§ WORK INSTRUCTION: Go through the entries below and print, exactly, the lines starting at the one with "1. Install NodeJS" and ending at the one with "7. Build the", keeping both ends and no others.

-- DATA FOR ANALYSIS follows --

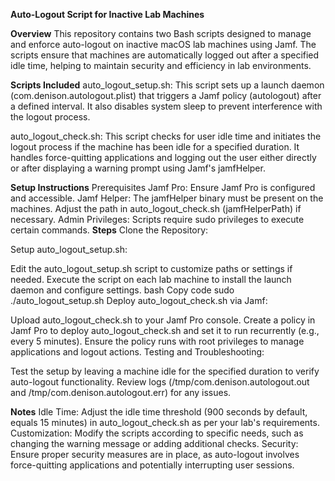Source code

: **Auto-Logout Script for Inactive Lab Machines**



**Overview**
This repository contains two Bash scripts designed to manage and enforce auto-logout on inactive macOS lab machines using Jamf. The scripts ensure that machines are automatically logged out after a specified idle time, helping to maintain security and efficiency in lab environments.

**Scripts Included**
auto_logout_setup.sh: This script sets up a launch daemon (com.denison.autologout.plist) that triggers a Jamf policy (autologout) after a defined interval. It also disables system sleep to prevent interference with the logout process.

auto_logout_check.sh: This script checks for user idle time and initiates the logout process if the machine has been idle for a specified duration. It handles force-quitting applications and logging out the user either directly or after displaying a warning prompt using Jamf's jamfHelper.

**Setup Instructions**
Prerequisites
Jamf Pro: Ensure Jamf Pro is configured and accessible.
Jamf Helper: The jamfHelper binary must be present on the machines. Adjust the path in auto_logout_check.sh (jamfHelperPath) if necessary.
Admin Privileges: Scripts require sudo privileges to execute certain commands.
**Steps**
Clone the Repository:

Setup auto_logout_setup.sh:

Edit the auto_logout_setup.sh script to customize paths or settings if needed.
Execute the script on each lab machine to install the launch daemon and configure settings.
bash
Copy code
sudo ./auto_logout_setup.sh
Deploy auto_logout_check.sh via Jamf:

Upload auto_logout_check.sh to your Jamf Pro console.
Create a policy in Jamf Pro to deploy auto_logout_check.sh and set it to run recurrently (e.g., every 5 minutes).
Ensure the policy runs with root privileges to manage applications and logout actions.
Testing and Troubleshooting:

Test the setup by leaving a machine idle for the specified duration to verify auto-logout functionality.
Review logs (/tmp/com.denison.autologout.out and /tmp/com.denison.autologout.err) for any issues.




**Notes**
Idle Time: Adjust the idle time threshold (900 seconds by default, equals 15 minutes) in auto_logout_check.sh as per your lab's requirements.
Customization: Modify the scripts according to specific needs, such as changing the warning message or adding additional checks.
Security: Ensure proper security measures are in place, as auto-logout involves force-quitting applications and potentially interrupting user sessions.
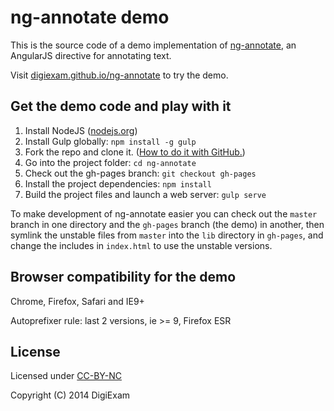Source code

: # ng-annotate demo

This is the source code of a demo implementation of [ng-annotate](https://github.com/DigiExam/ng-annotate/), an AngularJS directive for annotating text.

Visit [digiexam.github.io/ng-annotate](http://digiexam.github.io/ng-annotate) to try the demo.

## Get the demo code and play with it

1. Install NodeJS ([nodejs.org](http://nodejs.org/))
2. Install Gulp globally: `npm install -g gulp`
3. Fork the repo and clone it. ([How to do it with GitHub.](https://help.github.com/articles/fork-a-repo))
4. Go into the project folder: `cd ng-annotate`
5. Check out the gh-pages branch: `git checkout gh-pages`
6. Install the project dependencies: `npm install`
7. Build the project files and launch a web server: `gulp serve` 

To make development of ng-annotate easier you can check out the `master` branch in one directory and the `gh-pages` branch (the demo) in another, then symlink the unstable files from `master` into the `lib` directory in `gh-pages`, and change the includes in `index.html` to use the unstable versions.

## Browser compatibility for the demo

Chrome, Firefox, Safari and IE9+

Autoprefixer rule: last 2 versions, ie >= 9, Firefox ESR

## License

Licensed under [CC-BY-NC](https://tldrlegal.com/license/creative-commons-attribution-noncommercial-(cc-nc))

Copyright (C) 2014 DigiExam
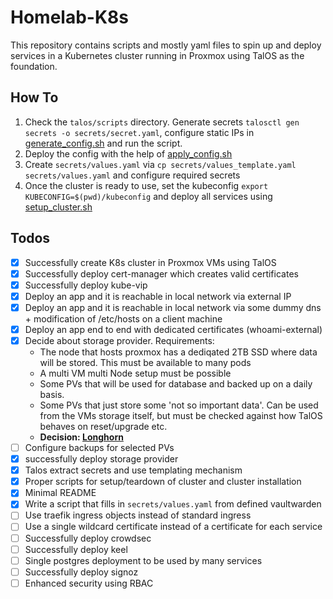 # Homelab-K8s

This repository contains scripts and mostly yaml files to spin up and deploy services in a Kubernetes cluster running in Proxmox using TalOS as the foundation.

## How To

1. Check the `talos/scripts` directory. Generate secrets `talosctl gen secrets -o secrets/secret.yaml`, configure static IPs in [generate_config.sh](./talos/scripts/generate_configs.sh) and run the script.
1. Deploy the config with the help of [apply_config.sh](./talos/scripts/apply_configs.sh)
1. Create `secrets/values.yaml` via `cp secrets/values_template.yaml secrets/values.yaml` and configure required secrets
1. Once the cluster is ready to use, set the kubeconfig `export KUBECONFIG=$(pwd)/kubeconfig` and deploy all services using [setup_cluster.sh](./scripts/setup_cluster.sh)

## Todos

- [x] Successfully create K8s cluster in Proxmox VMs using TalOS
- [x] Successfully deploy cert-manager which creates valid certificates
- [x] Successfully deploy kube-vip
- [x] Deploy an app and it is reachable in local network via external IP
- [x] Deploy an app and it is reachable in local network via some dummy dns + modification of /etc/hosts on a client machine
- [x] Deploy an app end to end with dedicated certificates (whoami-external)
- [x] Decide about storage provider. Requirements:
  - The node that hosts proxmox has a dediqated 2TB SSD where data will be stored. This must be available to many pods
  - A multi VM multi Node setup must be possible
  - Some PVs that will be used for database and backed up on a daily basis.
  - Some PVs that just store some 'not so important data'. Can be used from the VMs storage itself, but must be checked against how TalOS behaves on reset/upgrade etc.
  - **Decision: [Longhorn](https://longhorn.io)**
- [ ] Configure backups for selected PVs
- [x] successfully deploy storage provider
- [x] Talos extract secrets and use templating mechanism
- [x] Proper scripts for setup/teardown of cluster and cluster installation
- [x] Minimal README
- [x] Write a script that fills in `secrets/values.yaml` from defined vaultwarden
- [ ] Use traefik ingress objects instead of standard ingress
- [ ] Use a single wildcard certificate instead of a certificate for each service
- [ ] Successfully deploy crowdsec
- [ ] Successfully deploy keel
- [ ] Single postgres deployment to be used by many services
- [ ] Successfully deploy signoz
- [ ] Enhanced security using RBAC

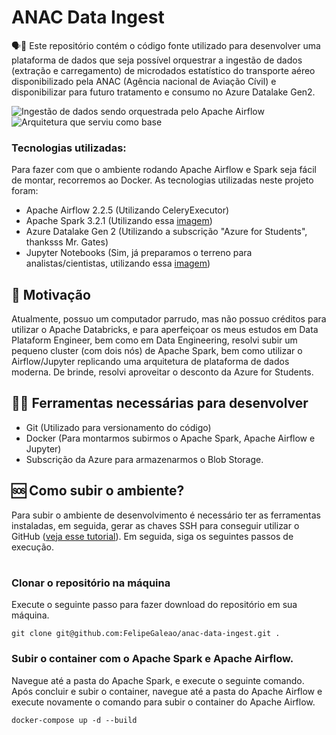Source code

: 

# ANAC Data Ingest
🗣📖 Este repositório contém o código fonte utilizado para desenvolver uma plataforma de dados que seja possível orquestrar a ingestão de dados (extração e carregamento) de microdados estatístico do transporte aéreo disponibilizado pela ANAC (Agência nacional de Aviação Cívil) e disponibilizar para futuro tratamento e consumo no Azure Datalake Gen2.

![Ingestão de dados sendo orquestrada pelo Apache Airflow ](https://i.imgur.com/30hqmcW.jpg)
![Arquitetura que serviu como base](https://i0.wp.com/www.theseattledataguy.com/wp-content/uploads/2022/01/https___bucketeer-e05bbc84-baa3-437e-9518-adb32be77984.s3.amazonaws.com_public_images_7b1cc394-c7be-46fc-a772-b78d02299fbb_1620x620.png?resize=1024%2C392&ssl=1)


### Tecnologias utilizadas:
Para fazer com que o ambiente rodando Apache Airflow e Spark seja fácil de montar, recorremos ao Docker. As tecnologias utilizadas neste projeto foram:

- Apache Airflow 2.2.5 (Utilizando CeleryExecutor)
- Apache Spark 3.2.1 (Utilizando essa [imagem](docker.io/bitnami/spark:3.2.1))
- Azure Datalake Gen 2 (Utilizando a subscrição "Azure for Students", thanksss Mr. Gates)
- Jupyter Notebooks (Sim, já preparamos o terreno para analistas/cientistas, utilizando essa [imagem](https://hub.docker.com/r/jupyter/all-spark-notebook))


## 📖 Motivação
Atualmente, possuo um computador parrudo, mas não possuo créditos para utilizar o Apache Databricks, e para aperfeiçoar os meus estudos em Data Plataform Engineer, bem como em Data Engineering, resolvi subir um pequeno cluster (com dois nós) de Apache Spark, bem como utilizar o Airflow/Jupyter replicando uma arquitetura de plataforma de dados moderna. De brinde, resolvi aproveitar o desconto da Azure for Students.

##  🔧🔨  Ferramentas necessárias para desenvolver
- Git (Utilizado para versionamento do código)
- Docker (Para montarmos subirmos o Apache Spark, Apache Airflow e Jupyter)
- Subscrição da Azure para armazenarmos o Blob Storage.

## 🆘 Como subir o ambiente?
Para subir o ambiente de desenvolvimento é necessário ter as ferramentas instaladas, em seguida, gerar as chaves SSH para conseguir utilizar o GitHub ([veja esse tutorial](https://dev.to/dxwebster/como-conectar-ao-github-com-chaves-ssh-1i41)). Em seguida, siga os seguintes passos de execução.
#
 ### Clonar o repositório na máquina
 Execute o seguinte passo para fazer download do repositório em sua máquina.

    git clone git@github.com:FelipeGaleao/anac-data-ingest.git . 

### Subir o container com o Apache Spark e Apache Airflow.
Navegue até a pasta do Apache Spark, e execute o seguinte comando. Após concluir e subir o container, navegue até a pasta do Apache Airflow e execute novamente o comando para subir o container do Apache Airflow.

    docker-compose up -d --build 

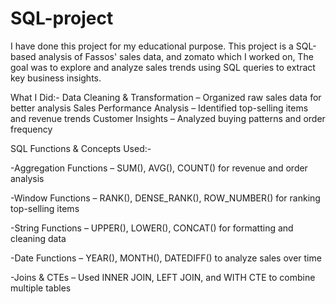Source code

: # SQL-project
I have done this project for my educational purpose.
This project is a SQL-based analysis of Fassos' sales data, and zomato which I worked on, The goal was to explore and analyze sales trends using SQL queries to extract key business insights.

 What I Did:-
 Data Cleaning & Transformation – Organized raw sales data for better analysis  Sales Performance Analysis – Identified top-selling items and revenue trends
 Customer Insights – Analyzed buying patterns and order frequency

 SQL Functions & Concepts Used:-
 
-Aggregation Functions – SUM(), AVG(), COUNT() for revenue and order analysis

-Window Functions – RANK(), DENSE_RANK(), ROW_NUMBER() for ranking top-selling items
 
-String Functions – UPPER(), LOWER(), CONCAT() for formatting and cleaning data

-Date Functions – YEAR(), MONTH(), DATEDIFF() to analyze sales over time

-Joins & CTEs – Used INNER JOIN, LEFT JOIN, and WITH CTE to combine multiple tables

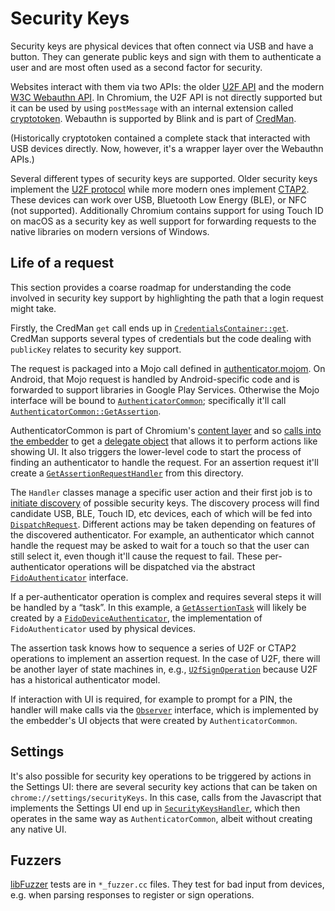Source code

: # Security Keys

Security keys are physical devices that often connect via USB and have a button. They can generate public keys and sign with them to authenticate a user and are most often used as a second factor for security.

Websites interact with them via two APIs: the older [U2F API](https://fidoalliance.org/specs/fido-u2f-v1.2-ps-20170411/fido-u2f-javascript-api-v1.2-ps-20170411.html) and the modern [W3C Webauthn API](https://www.w3.org/TR/webauthn/). In Chromium, the U2F API is not directly supported but it can be used by using `postMessage` with an internal extension called [cryptotoken](/chrome/browser/resources/cryptotoken/). Webauthn is supported by Blink and is part of [CredMan](https://www.w3.org/TR/credential-management-1/).

(Historically cryptotoken contained a complete stack that interacted with USB devices directly. Now, however, it's a wrapper layer over the Webauthn APIs.)

Several different types of security keys are supported. Older security keys implement the [U2F protocol](https://fidoalliance.org/specs/fido-u2f-v1.2-ps-20170411/fido-u2f-raw-message-formats-v1.2-ps-20170411.html) while more modern ones implement [CTAP2](https://fidoalliance.org/specs/fido-v2.0-ps-20190130/fido-client-to-authenticator-protocol-v2.0-ps-20190130.html). These devices can work over USB, Bluetooth Low Energy (BLE), or NFC (not supported). Additionally Chromium contains support for using Touch ID on macOS as a security key as well support for forwarding requests to the native libraries on modern versions of Windows.

## Life of a request

This section provides a coarse roadmap for understanding the code involved in security key support by highlighting the path that a login request might take.

Firstly, the CredMan `get` call ends up in [`CredentialsContainer::get`](https://cs.chromium.org/search/?q=symbol:CredentialsContainer::get+exact:yes&det=matsel&sq=package:chromium&type=cs). CredMan supports several types of credentials but the code dealing with `publicKey` relates to security key support.

The request is packaged into a Mojo call defined in [authenticator.mojom](/third_party/blink/public/mojom/webauthn/authenticator.mojom). On Android, that Mojo request is handled by Android-specific code and is forwarded to support libraries in Google Play Services. Otherwise the Mojo interface will be bound to [`AuthenticatorCommon`](/content/public/browser/authenticator_common.h); specifically it'll call [`AuthenticatorCommon::GetAssertion`](https://cs.chromium.org/search/?q=symbol:AuthenticatorCommon::GetAssertion+exact:yes&sq=package:chromium).

AuthenticatorCommon is part of Chromium's [content layer](https://www.chromium.org/developers/content-module) and so [calls into the embedder](https://cs.chromium.org/search/?q=symbol:GetWebAuthenticationRequestDelegate+exact:yes&sq=package:chromium) to get a [delegate object](https://cs.chromium.org/search/?q=symbol:AuthenticatorRequestClientDelegate+exact:yes) that allows it to perform actions like showing UI. It also triggers the lower-level code to start the process of finding an authenticator to handle the request. For an assertion request it'll create a [`GetAssertionRequestHandler`](https://cs.chromium.org/search/?q=symbol:GetAssertionRequestHandler+exact:yes) from this directory.

The `Handler` classes manage a specific user action and their first job is to [initiate discovery](https://cs.chromium.org/search/?q=symbol:FidoRequestHandlerBase::InitDiscoveries+exact:yes) of possible security keys. The discovery process will find candidate USB, BLE, Touch ID, etc devices, each of which will be fed into [`DispatchRequest`](https://cs.chromium.org/search/?q=symbol:GetAssertionRequestHandler::DispatchRequest+exact:yes). Different actions may be taken depending on features of the discovered authenticator. For example, an authenticator which cannot handle the request may be asked to wait for a touch so that the user can still select it, even though it'll cause the request to fail. These per-authenticator operations will be dispatched via the abstract [`FidoAuthenticator`](https://cs.chromium.org/search/?q=symbol:FidoAuthenticator+exact:yes) interface.

If a per-authenticator operation is complex and requires several steps it will be handled by a &ldquo;task&rdquo;. In this example, a [`GetAssertionTask`](https://cs.chromium.org/search/?q=symbol:device::GetAssertionTask+exact:yes) will likely be created by a [`FidoDeviceAuthenticator`](https://cs.chromium.org/search/?q=symbol:device::FidoDeviceAuthenticator+exact:yes), the implementation of `FidoAuthenticator` used by physical devices.

The assertion task knows how to sequence a series of U2F or CTAP2 operations to implement an assertion request. In the case of U2F, there will be another layer of state machines in, e.g., [`U2fSignOperation`](https://cs.chromium.org/search/?q=symbol:device::U2FSignOperation+exact:yes) because U2F has a historical authenticator model.

If interaction with UI is required, for example to prompt for a PIN, the handler will make calls via the [`Observer`](https://cs.chromium.org/search/?q=symbol:device::FidoRequestHandlerBase::Observer+exact:yes) interface, which is implemented by the embedder's UI objects that were created by `AuthenticatorCommon`.

## Settings

It's also possible for security key operations to be triggered by actions in the Settings UI: there are several security key actions that can be taken on `chrome://settings/securityKeys`. In this case, calls from the Javascript that implements the Settings UI end up in [`SecurityKeysHandler`](https://cs.chromium.org/search/?q=symbol:settings::SecurityKeysHandler+exact:yes), which then operates in the same way as `AuthenticatorCommon`, albeit without creating any native UI.

## Fuzzers

[libFuzzer] tests are in `*_fuzzer.cc` files. They test for bad input from
devices, e.g. when parsing responses to register or sign operations.

[libFuzzer]: /testing/libfuzzer/README.md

-- DATA FOR ANALYSIS concluded --

§ REPLY:
1. Install NodeJS ([nodejs.org](http://nodejs.org/))
2. Install Gulp globally: `npm install -g gulp`
3. Fork the repo and clone it. ([How to do it with GitHub.](https://help.github.com/articles/fork-a-repo))
4. Go into the project folder: `cd ng-annotate`
5. Check out the gh-pages branch: `git checkout gh-pages`
6. Install the project dependencies: `npm install`
7. Build the project files and launch a web server: `gulp serve` 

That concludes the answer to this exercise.